A Streetcar Named Desire runs May 7 - 25. MISTER ROGERS, 231 Rogers Ave (between President & Union), Brooklyn, NY 11225. Subways: 2 to President Street, 3/4 to Nostrand Avenue, 2 block walk from subway. Performances are Tuesday - Saturday at 8:00 pm, with one matinee on Sunday, May 19 at 2:00 pm. Tickets are $30 for general admission, $35 for reserved seating and are available at http://precariatproductions.com/streetcar2019.

More info available at www.precariatproductions.com

Tennessee Williams (Playwright) won Pulitzer Prizes for his dramas, A Streetcar Named Desire and Cat on a Hot Tin Roof. Other plays include The Glass Menagerie, Summer and Smoke, The Rose Tattoo, Camino Real, Suddenly Last Summer, Sweet Bird of Youth and Night of the Iguana. He also wrote a number of one-act plays, short stories, poems and two novels, The Roman Spring of Mrs. Stone and Moishe and the Age of Reason.
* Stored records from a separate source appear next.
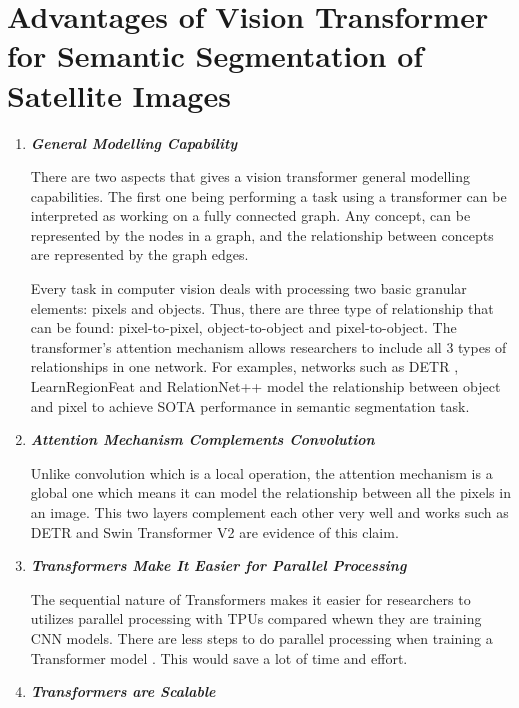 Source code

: \section{Advantages of Vision Transformer for Semantic Segmentation of Satellite Images}
\begin{enumerate}
    \item \textit{\textbf{General Modelling Capability}}
    
    There are two aspects that gives a vision transformer general modelling capabilities. The first one being performing a task using a transformer can be interpreted as working on a fully connected graph. Any concept, can be represented by the nodes in a graph, and the relationship between concepts are represented by the graph edges.

    Every task in computer vision deals with processing two basic granular elements: pixels and objects. Thus, there are three type of relationship that can be found: pixel-to-pixel, object-to-object and pixel-to-object. The transformer's attention mechanism allows researchers to include all 3 types of relationships in one network. For examples, networks such as DETR \cite{detr}, LearnRegionFeat \cite{learnregionfeat} and RelationNet++ \cite{regionnet++} model the relationship between object and pixel to achieve SOTA performance in semantic segmentation task.  

    \item \textit{\textbf{Attention Mechanism Complements Convolution}}

    Unlike convolution which is a local operation, the attention mechanism is a global one which means it can model the relationship between all the pixels in an image. This two layers complement each other very well and works such as DETR \cite{detr} and Swin Transformer V2 \cite{swin-v2} are evidence of this claim.

    \item \textit{\textbf{Transformers Make It Easier for Parallel Processing}}

        The sequential nature of Transformers makes it easier for researchers to utilizes parallel processing with TPUs compared whewn they are training CNN models. There are less steps to do parallel processing when training a Transformer model \cite{swin-v1}. This would save a lot of time and effort.


    \item \textit{\textbf{Transformers are Scalable}}


\end{enumerate}
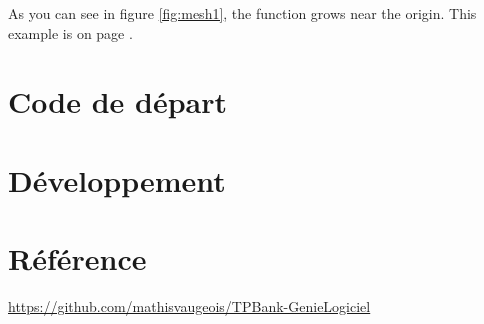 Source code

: \documentclass{article}
\begin{document}
As you can see in figure \ref{fig:mesh1}, the function grows near the origin. This example is on page \pageref{fig:mesh1}.

\section{Code de départ}

\section{Développement}

\section*{Référence}
\url{https://github.com/mathisvaugeois/TPBank-GenieLogiciel}
\end{document}
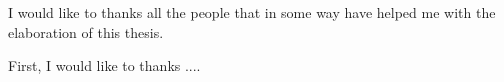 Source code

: \begin{acknowledgements}

I would like to thanks all the people that in some way have helped me with the elaboration of this thesis.

First, I would like to thanks ....
\end{acknowledgements} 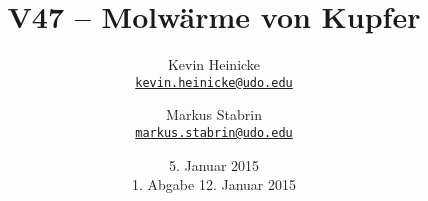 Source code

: 


\title{%
    V47 -- Molwärme von Kupfer
}
\author{%
    Kevin Heinicke\\
    \texttt{\href{mailto:kevin.heinicke@udo.edu}{kevin.heinicke@udo.edu}}
    \and
    Markus Stabrin\\
    \texttt{\href{mailto:markus.stabrin@udo.edu}{markus.stabrin@udo.edu}}
}
\date{%
    5. Januar 2015\\
    {\small 1. Abgabe} 12. Januar 2015
}

    \maketitle%
    \tableofcontents
    \newpage

    
    
    
    \printbibliography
Kevin Hourigan's (Director) credits include The Infinite Love Party at the Bushwick Starr and upcoming at ART, Imagine: Yemen at the Pershing Square Signature Center, Uncle Vanya at Brooklyn College, Farmed at Joe's Pub, Imagine Sisyphus Happy at Pace University, Cenerentola at Curtis Opera Theater; Talk to me about Shame at FringeNYC (Overall Excellence Award) and at the Syrena Theatre in Warsaw, Poland. Hourigan has directed workshops and readings of new work for writers including Craig Lucas, Naomi Wallace, Kia Corthron, Kara Lee Corthron, Brendan Pelsue, Mirando Rose Hall, Tegan McLeod, Keelay Gipson, among others. Hourigan is the recent recipient of an Individual Artist Commission from the New York State Council for the Arts. Hourigan was the inaugural Directing Fellow at Rattlestick Playwrights Theater, and served as Artistic Director of the Yale Cabaret 2016-2017 Season. A graduate of the Yale School of Drama, where he directed numerous productions including Blood Wedding and The Merchant of Venice. MFA in Directing from the Yale School of Drama and a BFA from NYU's Tisch School of the Arts (ETW, PHTS).